Santas scrooged by Trump admin after bizarre vaccine deal goes south

Even Santas are not safe during the pandemic.
Enlarge / Even Santas are not safe during the pandemic.

The Department of Health and Human Services has abandoned a deal to vaccinate Santa Claus performers as part of a $250-million taxpayer-funded public relations blitz, The Wall Street Journal reports.

According to the nixed Santa plan, performers would have received special early access to a future vaccine against the pandemic coronavirus. In exchange, the Santa Clauses, Mrs. Clauses, and accompanying elves would have promoted the vaccine to the public and participated in regional holiday events organized by the Trump administration.

Beginning to look a lot like chaos

The deal was reportedly gifted from the troubled mind of Michael Caputo, the HHS spokesperson installed by the White House in April. Caputo had no background in health when he took the position. Instead, he was reportedly placed in the department as a way for the Trump administration to assert more control over HHS Secretary Alex Azar. Caputo is a Trump loyalist, protégé of Roger Stone, and former Moscow-based political adviser who worked on public relations for Vladimir Putin.

In September, Caputo took medical leave from the department after a series of bizarre and alarming comments. For instance, in a Facebook live video that month, Caputo claimed government scientists were engaging in “sedition” and that the Centers for Disease Control and Prevention harbored a “resistance unit.” He also made mention of long “shadows” in his DC apartment and warned that left-wing “hit-squads” were preparing a post-election armed insurrection. He noted that his “mental health has definitely failed.” In an equally stunning HHS podcast, Caputo down-played the coronavirus but spoke hauntingly about the pandemic’s death toll and how doctors are traumatized by watching COVID-19 patients “drown in their own fluids.”

Despite his short tenure at the HHS, Caputo grabbed headlines for his role in helping the Trump administration meddle and censor CDC public health guidance and scientific reports amid the health crisis. Another prominent feature of his time at the department is managing to transfer $300 million that Congress had previously budgeted for the CDC to the HHS for a nationwide “defeat despair” campaign.

Miracle on COVID-19th Street

Of the money taken from the world’s premier public health agency during a historic public health crisis, $250 million went to a contract with Fors Marsh Group, an Arlington, Virginia, market-research and communications firm. The firm was to help with the campaign’s central feature of video interviews between celebrities and administration officials, who would discuss the pandemic and the federal response.

Caputo and his team initially hoped to include big-name celebrities, such as Taylor Swift, Lady Gaga, and Bon Jovi. But much of the plan fell apart amid disorganization and tepid interest from those celebrities.
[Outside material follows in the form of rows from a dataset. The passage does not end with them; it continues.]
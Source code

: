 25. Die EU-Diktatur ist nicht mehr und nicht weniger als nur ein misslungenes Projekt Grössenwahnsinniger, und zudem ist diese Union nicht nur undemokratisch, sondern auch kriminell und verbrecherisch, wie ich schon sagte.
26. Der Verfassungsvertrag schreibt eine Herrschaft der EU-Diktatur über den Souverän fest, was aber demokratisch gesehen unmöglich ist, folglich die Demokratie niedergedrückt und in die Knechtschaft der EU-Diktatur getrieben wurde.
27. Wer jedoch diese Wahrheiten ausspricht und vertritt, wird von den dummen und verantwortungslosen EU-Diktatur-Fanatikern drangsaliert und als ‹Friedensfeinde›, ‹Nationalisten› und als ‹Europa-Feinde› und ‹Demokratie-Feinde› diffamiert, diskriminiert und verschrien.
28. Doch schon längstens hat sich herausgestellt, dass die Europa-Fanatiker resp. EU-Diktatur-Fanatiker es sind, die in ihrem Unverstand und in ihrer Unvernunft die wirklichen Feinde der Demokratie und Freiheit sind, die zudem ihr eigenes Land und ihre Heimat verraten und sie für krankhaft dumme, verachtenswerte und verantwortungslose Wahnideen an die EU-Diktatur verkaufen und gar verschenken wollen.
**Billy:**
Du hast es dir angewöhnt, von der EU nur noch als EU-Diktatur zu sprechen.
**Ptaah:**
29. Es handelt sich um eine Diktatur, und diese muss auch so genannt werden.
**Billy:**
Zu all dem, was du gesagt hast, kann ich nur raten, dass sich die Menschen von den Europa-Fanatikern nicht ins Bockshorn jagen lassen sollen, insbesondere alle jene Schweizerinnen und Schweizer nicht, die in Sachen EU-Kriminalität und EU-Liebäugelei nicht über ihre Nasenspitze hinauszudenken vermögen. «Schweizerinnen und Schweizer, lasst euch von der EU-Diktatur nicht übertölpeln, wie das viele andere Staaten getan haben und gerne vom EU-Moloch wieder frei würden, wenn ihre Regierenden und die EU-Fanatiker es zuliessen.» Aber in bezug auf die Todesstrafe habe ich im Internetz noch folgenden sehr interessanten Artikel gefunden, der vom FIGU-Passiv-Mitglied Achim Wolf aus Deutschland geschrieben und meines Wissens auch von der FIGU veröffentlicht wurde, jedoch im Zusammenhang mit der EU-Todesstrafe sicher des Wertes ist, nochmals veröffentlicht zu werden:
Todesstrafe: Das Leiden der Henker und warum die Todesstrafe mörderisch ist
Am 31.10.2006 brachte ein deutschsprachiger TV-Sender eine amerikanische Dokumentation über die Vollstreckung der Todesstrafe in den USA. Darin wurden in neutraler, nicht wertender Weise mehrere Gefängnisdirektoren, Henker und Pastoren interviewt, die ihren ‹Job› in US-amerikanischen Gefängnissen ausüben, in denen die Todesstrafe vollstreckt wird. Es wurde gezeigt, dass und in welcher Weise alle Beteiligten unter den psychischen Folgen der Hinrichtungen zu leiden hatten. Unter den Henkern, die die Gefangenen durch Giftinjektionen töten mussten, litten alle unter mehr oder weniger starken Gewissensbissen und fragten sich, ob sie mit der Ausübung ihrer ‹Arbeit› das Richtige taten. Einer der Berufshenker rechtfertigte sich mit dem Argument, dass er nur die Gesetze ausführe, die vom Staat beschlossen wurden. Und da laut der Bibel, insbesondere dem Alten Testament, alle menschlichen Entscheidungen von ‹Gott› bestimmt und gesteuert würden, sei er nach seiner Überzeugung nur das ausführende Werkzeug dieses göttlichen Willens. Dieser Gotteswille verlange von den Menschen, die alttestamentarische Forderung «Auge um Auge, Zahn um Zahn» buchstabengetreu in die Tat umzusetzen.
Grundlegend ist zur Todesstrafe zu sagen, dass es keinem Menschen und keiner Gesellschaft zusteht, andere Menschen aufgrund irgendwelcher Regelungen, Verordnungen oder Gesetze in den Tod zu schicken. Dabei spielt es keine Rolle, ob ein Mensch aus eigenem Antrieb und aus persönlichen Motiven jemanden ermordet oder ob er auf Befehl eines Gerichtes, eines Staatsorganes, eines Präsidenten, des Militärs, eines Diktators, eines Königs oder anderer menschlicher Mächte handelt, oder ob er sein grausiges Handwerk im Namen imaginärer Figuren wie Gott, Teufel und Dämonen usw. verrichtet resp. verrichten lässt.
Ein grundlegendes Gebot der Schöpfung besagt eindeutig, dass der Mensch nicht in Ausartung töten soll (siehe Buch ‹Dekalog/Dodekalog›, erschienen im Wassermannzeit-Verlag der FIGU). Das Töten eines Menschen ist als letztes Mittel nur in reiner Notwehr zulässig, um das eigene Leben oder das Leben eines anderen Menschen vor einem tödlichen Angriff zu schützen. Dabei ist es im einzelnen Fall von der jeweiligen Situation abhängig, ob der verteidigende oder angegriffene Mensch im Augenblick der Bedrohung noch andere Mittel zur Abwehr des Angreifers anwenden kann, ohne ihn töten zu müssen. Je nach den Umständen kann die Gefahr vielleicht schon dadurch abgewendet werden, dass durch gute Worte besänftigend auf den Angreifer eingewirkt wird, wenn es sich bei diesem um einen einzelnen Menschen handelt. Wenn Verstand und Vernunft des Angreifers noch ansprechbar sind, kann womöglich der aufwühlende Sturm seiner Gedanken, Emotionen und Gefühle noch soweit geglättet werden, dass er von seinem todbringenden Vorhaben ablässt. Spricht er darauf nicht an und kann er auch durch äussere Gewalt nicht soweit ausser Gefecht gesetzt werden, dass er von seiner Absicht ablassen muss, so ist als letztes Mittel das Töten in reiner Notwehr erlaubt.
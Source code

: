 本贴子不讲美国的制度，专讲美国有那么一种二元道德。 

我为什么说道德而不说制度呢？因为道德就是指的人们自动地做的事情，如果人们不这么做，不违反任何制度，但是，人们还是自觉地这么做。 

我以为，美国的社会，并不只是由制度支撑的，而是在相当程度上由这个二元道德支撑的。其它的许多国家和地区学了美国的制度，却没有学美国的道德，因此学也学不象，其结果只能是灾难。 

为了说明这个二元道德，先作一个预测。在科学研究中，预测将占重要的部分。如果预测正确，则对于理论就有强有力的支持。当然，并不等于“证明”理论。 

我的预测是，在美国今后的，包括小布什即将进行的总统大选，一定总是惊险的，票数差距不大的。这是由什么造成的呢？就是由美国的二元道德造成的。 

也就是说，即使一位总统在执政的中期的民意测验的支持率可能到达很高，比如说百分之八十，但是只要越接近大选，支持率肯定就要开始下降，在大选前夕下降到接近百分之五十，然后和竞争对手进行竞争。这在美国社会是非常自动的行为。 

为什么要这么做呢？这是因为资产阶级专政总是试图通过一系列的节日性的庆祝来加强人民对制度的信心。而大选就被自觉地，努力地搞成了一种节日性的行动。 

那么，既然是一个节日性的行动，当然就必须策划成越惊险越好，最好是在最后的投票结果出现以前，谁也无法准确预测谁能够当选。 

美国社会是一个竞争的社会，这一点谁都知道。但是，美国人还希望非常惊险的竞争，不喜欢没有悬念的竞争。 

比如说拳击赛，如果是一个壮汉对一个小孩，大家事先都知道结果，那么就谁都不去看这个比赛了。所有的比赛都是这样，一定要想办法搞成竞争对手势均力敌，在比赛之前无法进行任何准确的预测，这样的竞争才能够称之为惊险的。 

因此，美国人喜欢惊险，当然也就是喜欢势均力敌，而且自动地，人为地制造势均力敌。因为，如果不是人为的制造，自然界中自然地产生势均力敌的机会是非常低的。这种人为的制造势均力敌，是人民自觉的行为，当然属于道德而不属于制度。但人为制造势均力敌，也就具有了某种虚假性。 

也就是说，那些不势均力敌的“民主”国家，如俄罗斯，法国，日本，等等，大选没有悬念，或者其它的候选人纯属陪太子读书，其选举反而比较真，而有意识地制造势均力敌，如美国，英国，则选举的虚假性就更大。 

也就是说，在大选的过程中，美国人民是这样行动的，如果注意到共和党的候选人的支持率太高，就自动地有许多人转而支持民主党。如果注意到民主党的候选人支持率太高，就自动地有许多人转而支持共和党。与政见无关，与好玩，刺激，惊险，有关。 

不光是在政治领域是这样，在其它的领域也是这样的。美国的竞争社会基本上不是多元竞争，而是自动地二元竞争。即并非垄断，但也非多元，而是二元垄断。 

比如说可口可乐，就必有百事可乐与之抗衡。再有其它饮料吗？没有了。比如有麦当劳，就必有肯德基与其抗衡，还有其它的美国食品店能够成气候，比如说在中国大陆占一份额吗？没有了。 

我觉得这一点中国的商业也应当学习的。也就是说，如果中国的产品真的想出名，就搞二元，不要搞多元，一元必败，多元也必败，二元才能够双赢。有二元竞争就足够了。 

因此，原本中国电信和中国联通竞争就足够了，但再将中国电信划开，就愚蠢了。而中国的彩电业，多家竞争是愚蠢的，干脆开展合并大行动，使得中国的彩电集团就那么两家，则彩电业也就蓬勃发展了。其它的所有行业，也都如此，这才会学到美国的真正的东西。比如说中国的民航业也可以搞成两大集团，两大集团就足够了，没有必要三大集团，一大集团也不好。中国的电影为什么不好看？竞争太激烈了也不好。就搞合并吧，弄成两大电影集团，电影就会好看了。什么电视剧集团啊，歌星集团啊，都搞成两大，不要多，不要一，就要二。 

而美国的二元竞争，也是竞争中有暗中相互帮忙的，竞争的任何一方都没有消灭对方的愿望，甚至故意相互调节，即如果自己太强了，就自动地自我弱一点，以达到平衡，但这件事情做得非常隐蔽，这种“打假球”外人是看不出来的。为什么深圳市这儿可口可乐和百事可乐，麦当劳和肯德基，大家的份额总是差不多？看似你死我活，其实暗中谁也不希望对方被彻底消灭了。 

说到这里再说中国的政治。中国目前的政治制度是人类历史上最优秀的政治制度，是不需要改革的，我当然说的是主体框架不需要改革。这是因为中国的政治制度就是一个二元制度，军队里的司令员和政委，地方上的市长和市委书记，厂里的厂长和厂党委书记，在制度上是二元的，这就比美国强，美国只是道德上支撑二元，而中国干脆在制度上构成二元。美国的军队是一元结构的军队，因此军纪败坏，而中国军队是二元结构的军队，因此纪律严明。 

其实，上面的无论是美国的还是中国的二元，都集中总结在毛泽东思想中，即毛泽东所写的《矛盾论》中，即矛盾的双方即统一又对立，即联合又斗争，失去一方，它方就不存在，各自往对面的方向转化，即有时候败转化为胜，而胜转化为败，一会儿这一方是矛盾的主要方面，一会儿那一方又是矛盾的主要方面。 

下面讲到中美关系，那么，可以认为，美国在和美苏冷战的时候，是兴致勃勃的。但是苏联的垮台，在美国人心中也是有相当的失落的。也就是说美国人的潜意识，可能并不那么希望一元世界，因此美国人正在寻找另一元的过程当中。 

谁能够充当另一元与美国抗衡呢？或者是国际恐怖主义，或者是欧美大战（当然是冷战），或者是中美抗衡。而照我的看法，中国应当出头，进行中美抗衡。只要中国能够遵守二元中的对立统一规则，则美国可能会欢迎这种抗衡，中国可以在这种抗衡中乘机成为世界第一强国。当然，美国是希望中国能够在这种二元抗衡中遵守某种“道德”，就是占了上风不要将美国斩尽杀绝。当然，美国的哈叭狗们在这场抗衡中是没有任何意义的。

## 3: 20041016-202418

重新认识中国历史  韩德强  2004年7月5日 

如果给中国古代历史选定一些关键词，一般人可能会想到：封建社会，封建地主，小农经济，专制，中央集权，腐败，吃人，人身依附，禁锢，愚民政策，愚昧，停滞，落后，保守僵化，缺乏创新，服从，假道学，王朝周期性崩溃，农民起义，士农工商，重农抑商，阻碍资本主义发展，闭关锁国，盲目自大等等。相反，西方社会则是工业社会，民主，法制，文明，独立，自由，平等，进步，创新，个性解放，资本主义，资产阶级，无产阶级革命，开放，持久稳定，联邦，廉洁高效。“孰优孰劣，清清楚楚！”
The biggest name they managed to wrangle was Dennis Quaid, who filmed an interview with top infectious disease expert Anthony Fauci. However, Quaid dropped out after his interview was seen as an endorsement of Trump. “I am feeling some outrage and a lot of disappointment,” Quaid said in a video posted on Instagram. In regards to the mistaken endorsement, he added: “Nothing could be further from the truth.”

Current and former staff of the HHS likewise saw Caputo’s marketing campaign as little more than a public-relations push to bolster Trump’s reelection campaign.

But before things went south, Caputo also intended the campaign to include a Christmas miracle. Merry Santa Clauses would act as holly-jolly vaccine advocates and in exchange get to jump the immunization line.

Vaccine Grinch

In a call with Ric Erwin, chairman of the Fraternal Order of Real Bearded Santas, Caputo could hardly contain his glee for the plan. “If you and your colleagues are not essential workers, I don’t know what is,” Caputo said on the call, which was recorded by Erwin and provided to the WSJ. “I cannot wait to tell the president,” Caputo said at another point about the plan. “He’s going to love this.”

Erwin, in turn, seemed enthusiastic to take part in the plan and work with the administration: “Since you would be doing Santa a serious favor, Santa would definitely reciprocate,” Erwin said.

“I’m in, Santa, if you’re in,” Caputo replied.

On the 12-minute call, Caputo claimed a vaccine would be ready by mid-November and that frontline workers—which apparently includes Santas, according to Caputo—could be vaccinated before Thanksgiving. Public health experts suggest such a swift vaccination timeline is highly unlikely, if not impossible.

The HHS on Friday told the WSJ that the Santa plan had been ditched and that the department is now reviewing Caputo’s campaign. Secretary Azar has “ordered a strategic review of this public health education campaign that will be led by top public health and communications experts to determine whether the campaign serves important public health purposes,” HHS officials said in a statement.

In learning the news, Erwin told the WSJ that it was “extremely disappointing… This was our greatest hope for Christmas 2020, and now it looks like it won’t happen.”

Erwin said that nearly 100 Santas had signed up for the federal gig, which he was told would be finalized by mid-September. “They may have been fibbing a little bit to Santa,” he added.